In the article, the authors describe concrete steps being taken by OWS to develop and deploy hundreds of millions of vaccine doses to the American public by the middle of 2021. They discuss the four types of vaccine platforms which have been chosen as the basis for the vaccine candidates currently being investigated and note that they were chosen not only for their ability to be rapidly developed and manufactured, but also because these methods of immunization are generally known to be safe and effective. To encourage broader chances of success, OWS also plans to support two vaccine candidates in each of the four categories and will further delineate which candidate will best serve various at-risk populations as more data is obtained and becomes available.

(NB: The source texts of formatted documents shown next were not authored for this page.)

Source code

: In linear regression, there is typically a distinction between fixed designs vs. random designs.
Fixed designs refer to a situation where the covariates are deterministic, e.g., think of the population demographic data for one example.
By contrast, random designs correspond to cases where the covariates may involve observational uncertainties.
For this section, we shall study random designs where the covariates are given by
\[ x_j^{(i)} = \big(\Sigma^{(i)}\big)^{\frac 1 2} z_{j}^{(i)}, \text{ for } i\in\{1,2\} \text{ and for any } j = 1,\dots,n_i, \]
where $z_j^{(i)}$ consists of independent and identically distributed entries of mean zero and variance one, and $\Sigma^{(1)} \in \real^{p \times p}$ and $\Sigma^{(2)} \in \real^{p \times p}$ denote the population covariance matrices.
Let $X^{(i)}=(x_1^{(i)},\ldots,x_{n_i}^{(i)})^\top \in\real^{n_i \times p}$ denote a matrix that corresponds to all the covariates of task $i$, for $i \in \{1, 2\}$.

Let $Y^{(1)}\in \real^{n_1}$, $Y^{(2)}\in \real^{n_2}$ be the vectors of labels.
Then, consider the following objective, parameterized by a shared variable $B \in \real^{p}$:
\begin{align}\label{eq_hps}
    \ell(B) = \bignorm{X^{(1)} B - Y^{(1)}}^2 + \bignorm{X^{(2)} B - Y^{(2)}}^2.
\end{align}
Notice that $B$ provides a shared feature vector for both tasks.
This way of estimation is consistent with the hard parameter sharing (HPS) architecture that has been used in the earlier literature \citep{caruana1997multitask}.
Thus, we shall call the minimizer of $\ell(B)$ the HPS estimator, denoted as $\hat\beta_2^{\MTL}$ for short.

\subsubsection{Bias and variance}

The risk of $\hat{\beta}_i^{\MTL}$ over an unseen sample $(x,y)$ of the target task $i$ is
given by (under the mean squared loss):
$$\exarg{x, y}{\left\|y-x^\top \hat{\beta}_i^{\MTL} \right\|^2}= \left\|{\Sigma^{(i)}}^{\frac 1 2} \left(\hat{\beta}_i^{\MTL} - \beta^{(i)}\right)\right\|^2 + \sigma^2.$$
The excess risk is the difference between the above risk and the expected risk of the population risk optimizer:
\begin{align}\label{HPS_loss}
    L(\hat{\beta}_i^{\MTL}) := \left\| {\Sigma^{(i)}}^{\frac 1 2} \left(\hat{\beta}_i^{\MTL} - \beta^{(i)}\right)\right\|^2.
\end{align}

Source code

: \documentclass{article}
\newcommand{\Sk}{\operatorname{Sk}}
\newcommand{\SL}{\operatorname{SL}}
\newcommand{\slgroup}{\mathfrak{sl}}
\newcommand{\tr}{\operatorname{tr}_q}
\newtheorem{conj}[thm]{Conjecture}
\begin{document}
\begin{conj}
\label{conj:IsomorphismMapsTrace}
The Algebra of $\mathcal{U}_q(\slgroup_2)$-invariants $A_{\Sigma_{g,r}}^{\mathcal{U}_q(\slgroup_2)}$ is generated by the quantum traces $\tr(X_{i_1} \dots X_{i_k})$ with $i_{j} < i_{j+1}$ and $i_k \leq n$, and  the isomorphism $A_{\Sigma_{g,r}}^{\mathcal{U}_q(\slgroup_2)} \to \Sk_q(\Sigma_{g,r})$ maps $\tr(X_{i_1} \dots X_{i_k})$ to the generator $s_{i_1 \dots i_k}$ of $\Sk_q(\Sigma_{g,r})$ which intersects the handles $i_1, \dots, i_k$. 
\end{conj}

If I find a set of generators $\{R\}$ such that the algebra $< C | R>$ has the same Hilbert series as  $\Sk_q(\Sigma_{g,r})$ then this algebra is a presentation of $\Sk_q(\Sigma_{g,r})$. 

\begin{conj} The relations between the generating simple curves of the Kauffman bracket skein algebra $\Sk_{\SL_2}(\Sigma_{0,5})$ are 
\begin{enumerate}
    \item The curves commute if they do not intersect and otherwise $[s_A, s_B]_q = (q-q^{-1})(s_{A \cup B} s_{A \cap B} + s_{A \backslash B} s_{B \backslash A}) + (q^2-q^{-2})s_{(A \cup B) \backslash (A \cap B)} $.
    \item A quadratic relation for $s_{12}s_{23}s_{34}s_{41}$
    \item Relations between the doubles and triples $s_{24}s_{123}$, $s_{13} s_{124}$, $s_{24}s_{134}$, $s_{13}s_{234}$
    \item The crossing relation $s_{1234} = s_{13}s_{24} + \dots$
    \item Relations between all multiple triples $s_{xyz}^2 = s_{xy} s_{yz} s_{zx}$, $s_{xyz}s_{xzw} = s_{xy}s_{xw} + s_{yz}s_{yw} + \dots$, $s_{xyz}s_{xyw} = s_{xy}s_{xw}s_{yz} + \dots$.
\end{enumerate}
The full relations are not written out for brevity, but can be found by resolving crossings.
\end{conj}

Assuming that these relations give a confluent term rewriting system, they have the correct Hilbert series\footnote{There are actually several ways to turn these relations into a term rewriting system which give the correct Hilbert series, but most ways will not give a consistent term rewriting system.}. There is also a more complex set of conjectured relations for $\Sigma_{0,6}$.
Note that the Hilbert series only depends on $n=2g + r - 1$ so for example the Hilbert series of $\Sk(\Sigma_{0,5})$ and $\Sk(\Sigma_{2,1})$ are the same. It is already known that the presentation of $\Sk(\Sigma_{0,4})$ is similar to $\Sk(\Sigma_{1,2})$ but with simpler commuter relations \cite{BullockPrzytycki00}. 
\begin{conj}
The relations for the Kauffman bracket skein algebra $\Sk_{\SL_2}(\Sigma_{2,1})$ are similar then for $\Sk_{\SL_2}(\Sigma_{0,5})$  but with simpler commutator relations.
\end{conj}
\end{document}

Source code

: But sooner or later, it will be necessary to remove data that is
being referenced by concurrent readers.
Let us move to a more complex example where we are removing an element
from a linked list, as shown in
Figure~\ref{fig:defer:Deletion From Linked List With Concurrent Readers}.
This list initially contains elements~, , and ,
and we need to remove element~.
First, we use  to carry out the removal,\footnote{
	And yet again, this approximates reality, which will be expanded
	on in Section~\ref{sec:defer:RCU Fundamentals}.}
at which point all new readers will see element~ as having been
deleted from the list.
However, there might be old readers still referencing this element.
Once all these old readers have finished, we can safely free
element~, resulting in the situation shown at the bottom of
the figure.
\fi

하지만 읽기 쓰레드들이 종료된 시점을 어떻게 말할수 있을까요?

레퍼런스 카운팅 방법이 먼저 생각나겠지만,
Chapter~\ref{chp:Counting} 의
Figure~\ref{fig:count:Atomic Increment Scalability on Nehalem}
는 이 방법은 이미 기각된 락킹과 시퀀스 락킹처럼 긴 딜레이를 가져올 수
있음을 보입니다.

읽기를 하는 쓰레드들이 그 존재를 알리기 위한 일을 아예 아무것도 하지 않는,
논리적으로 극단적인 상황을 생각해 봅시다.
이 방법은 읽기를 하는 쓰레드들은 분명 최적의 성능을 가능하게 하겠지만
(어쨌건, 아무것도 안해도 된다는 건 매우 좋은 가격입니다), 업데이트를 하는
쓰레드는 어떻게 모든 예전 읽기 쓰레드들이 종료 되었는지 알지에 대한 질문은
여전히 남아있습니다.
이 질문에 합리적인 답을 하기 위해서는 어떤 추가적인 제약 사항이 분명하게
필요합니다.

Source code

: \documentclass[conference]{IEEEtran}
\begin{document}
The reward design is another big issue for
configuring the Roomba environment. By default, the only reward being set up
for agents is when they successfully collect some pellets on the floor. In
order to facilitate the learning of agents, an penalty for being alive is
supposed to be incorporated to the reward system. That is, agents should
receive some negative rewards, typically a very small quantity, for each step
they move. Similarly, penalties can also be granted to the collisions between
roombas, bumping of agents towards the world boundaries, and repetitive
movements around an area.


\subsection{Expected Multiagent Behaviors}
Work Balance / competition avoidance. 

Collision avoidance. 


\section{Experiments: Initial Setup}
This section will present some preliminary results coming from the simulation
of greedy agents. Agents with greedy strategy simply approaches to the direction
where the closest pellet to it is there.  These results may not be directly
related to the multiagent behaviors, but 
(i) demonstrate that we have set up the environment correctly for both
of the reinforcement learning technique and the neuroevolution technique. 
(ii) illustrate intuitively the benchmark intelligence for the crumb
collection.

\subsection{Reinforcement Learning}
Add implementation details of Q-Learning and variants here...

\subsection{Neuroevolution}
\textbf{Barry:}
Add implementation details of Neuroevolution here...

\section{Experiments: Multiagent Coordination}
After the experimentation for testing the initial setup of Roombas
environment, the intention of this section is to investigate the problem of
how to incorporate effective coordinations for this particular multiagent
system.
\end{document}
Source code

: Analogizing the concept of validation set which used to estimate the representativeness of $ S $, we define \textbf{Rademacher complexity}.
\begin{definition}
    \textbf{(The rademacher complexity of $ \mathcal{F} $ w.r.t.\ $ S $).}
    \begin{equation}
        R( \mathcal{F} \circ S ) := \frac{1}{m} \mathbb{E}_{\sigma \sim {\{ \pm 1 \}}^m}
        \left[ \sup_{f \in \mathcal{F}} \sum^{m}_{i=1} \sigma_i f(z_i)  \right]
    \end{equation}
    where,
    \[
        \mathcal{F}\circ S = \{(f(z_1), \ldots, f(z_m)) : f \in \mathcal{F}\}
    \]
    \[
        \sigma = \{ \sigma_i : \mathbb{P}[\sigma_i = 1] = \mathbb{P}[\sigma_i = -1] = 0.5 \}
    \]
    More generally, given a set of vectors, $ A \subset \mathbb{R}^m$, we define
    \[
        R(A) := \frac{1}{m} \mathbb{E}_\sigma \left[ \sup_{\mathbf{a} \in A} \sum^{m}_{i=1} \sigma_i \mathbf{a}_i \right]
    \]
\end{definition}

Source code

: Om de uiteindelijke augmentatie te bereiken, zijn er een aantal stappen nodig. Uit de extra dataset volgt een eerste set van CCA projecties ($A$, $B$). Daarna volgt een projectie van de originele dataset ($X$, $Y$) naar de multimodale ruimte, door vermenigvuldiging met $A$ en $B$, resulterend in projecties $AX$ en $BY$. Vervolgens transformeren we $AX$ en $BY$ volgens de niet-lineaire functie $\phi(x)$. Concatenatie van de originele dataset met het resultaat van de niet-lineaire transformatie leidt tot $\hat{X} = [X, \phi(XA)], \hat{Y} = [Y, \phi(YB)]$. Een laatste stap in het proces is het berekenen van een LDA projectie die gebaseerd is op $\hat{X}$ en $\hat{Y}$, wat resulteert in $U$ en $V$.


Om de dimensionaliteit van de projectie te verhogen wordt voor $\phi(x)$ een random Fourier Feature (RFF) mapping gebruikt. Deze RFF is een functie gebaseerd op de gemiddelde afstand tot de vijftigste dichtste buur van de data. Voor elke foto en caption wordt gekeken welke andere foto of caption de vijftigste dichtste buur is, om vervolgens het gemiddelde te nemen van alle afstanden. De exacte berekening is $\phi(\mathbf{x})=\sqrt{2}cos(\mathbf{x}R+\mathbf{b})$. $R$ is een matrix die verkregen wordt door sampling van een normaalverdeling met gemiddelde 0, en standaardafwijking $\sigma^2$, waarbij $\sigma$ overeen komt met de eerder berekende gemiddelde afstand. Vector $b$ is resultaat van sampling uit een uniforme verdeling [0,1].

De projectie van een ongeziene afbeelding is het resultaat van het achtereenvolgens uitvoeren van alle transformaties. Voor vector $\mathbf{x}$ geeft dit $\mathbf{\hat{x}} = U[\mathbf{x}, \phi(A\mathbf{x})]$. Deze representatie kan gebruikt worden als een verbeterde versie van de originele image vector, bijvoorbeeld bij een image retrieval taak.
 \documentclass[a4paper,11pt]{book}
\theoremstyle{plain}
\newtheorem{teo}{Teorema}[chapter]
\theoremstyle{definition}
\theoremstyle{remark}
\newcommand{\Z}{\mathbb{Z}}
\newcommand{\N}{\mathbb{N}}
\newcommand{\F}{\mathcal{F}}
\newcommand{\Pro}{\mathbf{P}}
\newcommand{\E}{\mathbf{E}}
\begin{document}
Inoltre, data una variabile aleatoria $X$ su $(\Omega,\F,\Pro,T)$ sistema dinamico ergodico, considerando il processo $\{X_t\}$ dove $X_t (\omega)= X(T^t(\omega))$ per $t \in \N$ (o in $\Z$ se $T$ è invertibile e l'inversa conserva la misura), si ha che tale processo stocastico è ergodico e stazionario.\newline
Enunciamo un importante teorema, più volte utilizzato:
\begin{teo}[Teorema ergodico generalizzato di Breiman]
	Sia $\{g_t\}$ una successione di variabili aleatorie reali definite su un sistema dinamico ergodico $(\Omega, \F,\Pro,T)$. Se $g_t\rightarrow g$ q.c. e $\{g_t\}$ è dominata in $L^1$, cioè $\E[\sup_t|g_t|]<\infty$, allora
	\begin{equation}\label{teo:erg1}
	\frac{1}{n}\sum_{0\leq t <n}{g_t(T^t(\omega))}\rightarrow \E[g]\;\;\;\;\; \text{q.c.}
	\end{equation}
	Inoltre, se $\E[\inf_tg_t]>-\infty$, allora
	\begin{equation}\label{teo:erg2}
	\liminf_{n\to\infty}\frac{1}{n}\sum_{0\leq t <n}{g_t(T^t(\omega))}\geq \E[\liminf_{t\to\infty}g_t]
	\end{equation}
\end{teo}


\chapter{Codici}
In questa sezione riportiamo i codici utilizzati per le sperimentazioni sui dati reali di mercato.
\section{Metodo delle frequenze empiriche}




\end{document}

Many critics of OWS have raised concerns that the project might forego safety for the sake of speed. The authors attempt to allay these fears by describing the "harmonized end-points" across all Phase 3 trials, as well as the steps that have been taken to give those trials as much time to progress as possible. This includes extensive investment in the infrastructure required to produce and distribute a vaccine as quickly as possible, including building the physical plants, vials, and retaining the workforce necessary to manufacture the eventual vaccines even before any single candidate is approved by the Food and Drug Administration. This will allow vaccine production to occur as soon as possible once a candidate's safety and efficacy are determined. The authors also note that OWS will continue to monitor the long-term safety of any vaccines produced by the project using comprehensive surveillance strategies.
Despite this cursory look into the workings of this extensive and expensive endeavor, it is unlikely to answer all of the questions outside experts will have, not least of which will be expected costs of the vaccine candidates. Other questions remain surrounding regulations imposed on more traditionally developed pharmaceuticals such as how patent protections and exclusivities will be applied. 27 August 2020.